All of the data is to be copied word for word.

Segment Start: Dataset records

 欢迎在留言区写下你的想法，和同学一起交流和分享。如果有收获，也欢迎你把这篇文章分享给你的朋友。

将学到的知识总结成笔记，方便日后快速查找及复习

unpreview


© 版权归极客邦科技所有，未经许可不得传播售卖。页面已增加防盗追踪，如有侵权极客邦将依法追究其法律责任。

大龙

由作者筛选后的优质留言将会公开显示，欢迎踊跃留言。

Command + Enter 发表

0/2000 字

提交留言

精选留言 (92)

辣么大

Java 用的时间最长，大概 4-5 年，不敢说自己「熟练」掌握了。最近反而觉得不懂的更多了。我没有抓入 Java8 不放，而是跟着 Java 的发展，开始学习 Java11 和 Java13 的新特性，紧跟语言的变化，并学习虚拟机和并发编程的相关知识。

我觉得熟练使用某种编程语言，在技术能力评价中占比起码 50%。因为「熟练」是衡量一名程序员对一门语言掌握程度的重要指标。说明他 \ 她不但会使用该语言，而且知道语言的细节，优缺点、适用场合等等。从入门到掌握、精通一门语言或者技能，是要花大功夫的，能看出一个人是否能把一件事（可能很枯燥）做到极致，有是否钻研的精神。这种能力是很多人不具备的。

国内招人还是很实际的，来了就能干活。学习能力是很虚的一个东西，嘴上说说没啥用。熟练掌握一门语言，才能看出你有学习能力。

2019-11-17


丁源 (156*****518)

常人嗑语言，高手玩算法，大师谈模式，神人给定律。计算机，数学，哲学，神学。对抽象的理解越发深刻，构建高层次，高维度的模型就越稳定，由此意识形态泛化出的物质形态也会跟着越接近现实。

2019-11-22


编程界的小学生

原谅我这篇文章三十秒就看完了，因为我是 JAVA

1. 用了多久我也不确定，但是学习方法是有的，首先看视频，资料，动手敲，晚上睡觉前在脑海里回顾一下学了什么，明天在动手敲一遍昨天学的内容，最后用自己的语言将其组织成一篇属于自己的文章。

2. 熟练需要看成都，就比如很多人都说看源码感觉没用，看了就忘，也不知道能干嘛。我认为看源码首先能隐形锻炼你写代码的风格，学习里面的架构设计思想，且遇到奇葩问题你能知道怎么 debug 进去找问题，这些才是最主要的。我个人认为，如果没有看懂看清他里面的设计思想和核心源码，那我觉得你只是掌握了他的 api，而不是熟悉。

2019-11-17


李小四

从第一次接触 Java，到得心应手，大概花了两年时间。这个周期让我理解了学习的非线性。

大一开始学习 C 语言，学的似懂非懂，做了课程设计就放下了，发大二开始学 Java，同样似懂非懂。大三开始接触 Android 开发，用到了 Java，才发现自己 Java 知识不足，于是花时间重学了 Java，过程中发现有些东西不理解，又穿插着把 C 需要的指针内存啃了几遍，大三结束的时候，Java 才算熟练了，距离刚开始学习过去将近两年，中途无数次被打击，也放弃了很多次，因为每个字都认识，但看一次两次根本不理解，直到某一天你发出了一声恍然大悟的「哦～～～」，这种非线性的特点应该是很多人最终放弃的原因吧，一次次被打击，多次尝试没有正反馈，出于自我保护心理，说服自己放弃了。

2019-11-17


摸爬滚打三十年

Segment End: Dataset records

### Exercise answer
 欢迎在留言区写下你的想法，和同学一起交流和分享。如果有收获，也欢迎你把这篇文章分享给你的朋友。

将学到的知识总结成笔记，方便日后快速查找及复习

unpreview


© 版权归极客邦科技所有，未经许可不得传播售卖。页面已增加防盗追踪，如有侵权极客邦将依法追究其法律责任。

大龙

由作者筛选后的优质留言将会公开显示，欢迎踊跃留言。

Command + Enter 发表

0/2000 字

提交留言

精选留言 (92)

辣么大

Java 用的时间最长，大概 4-5 年，不敢说自己「熟练」掌握了。最近反而觉得不懂的更多了。我没有抓入 Java8 不放，而是跟着 Java 的发展，开始学习 Java11 和 Java13 的新特性，紧跟语言的变化，并学习虚拟机和并发编程的相关知识。

我觉得熟练使用某种编程语言，在技术能力评价中占比起码 50%。因为「熟练」是衡量一名程序员对一门语言掌握程度的重要指标。说明他 \ 她不但会使用该语言，而且知道语言的细节，优缺点、适用场合等等。从入门到掌握、精通一门语言或者技能，是要花大功夫的，能看出一个人是否能把一件事（可能很枯燥）做到极致，有是否钻研的精神。这种能力是很多人不具备的。

国内招人还是很实际的，来了就能干活。学习能力是很虚的一个东西，嘴上说说没啥用。熟练掌握一门语言，才能看出你有学习能力。

2019-11-17


丁源 (156*****518)

常人嗑语言，高手玩算法，大师谈模式，神人给定律。计算机，数学，哲学，神学。对抽象的理解越发深刻，构建高层次，高维度的模型就越稳定，由此意识形态泛化出的物质形态也会跟着越接近现实。

2019-11-22


编程界的小学生

原谅我这篇文章三十秒就看完了，因为我是 JAVA

1. 用了多久我也不确定，但是学习方法是有的，首先看视频，资料，动手敲，晚上睡觉前在脑海里回顾一下学了什么，明天在动手敲一遍昨天学的内容，最后用自己的语言将其组织成一篇属于自己的文章。

2. 熟练需要看成都，就比如很多人都说看源码感觉没用，看了就忘，也不知道能干嘛。我认为看源码首先能隐形锻炼你写代码的风格，学习里面的架构设计思想，且遇到奇葩问题你能知道怎么 debug 进去找问题，这些才是最主要的。我个人认为，如果没有看懂看清他里面的设计思想和核心源码，那我觉得你只是掌握了他的 api，而不是熟悉。

2019-11-17


李小四

从第一次接触 Java，到得心应手，大概花了两年时间。这个周期让我理解了学习的非线性。

大一开始学习 C 语言，学的似懂非懂，做了课程设计就放下了，发大二开始学 Java，同样似懂非懂。大三开始接触 Android 开发，用到了 Java，才发现自己 Java 知识不足，于是花时间重学了 Java，过程中发现有些东西不理解，又穿插着把 C 需要的指针内存啃了几遍，大三结束的时候，Java 才算熟练了，距离刚开始学习过去将近两年，中途无数次被打击，也放弃了很多次，因为每个字都认识，但看一次两次根本不理解，直到某一天你发出了一声恍然大悟的「哦～～～」，这种非线性的特点应该是很多人最终放弃的原因吧，一次次被打击，多次尝试没有正反馈，出于自我保护心理，说服自己放弃了。

2019-11-17


摸爬滚打三十年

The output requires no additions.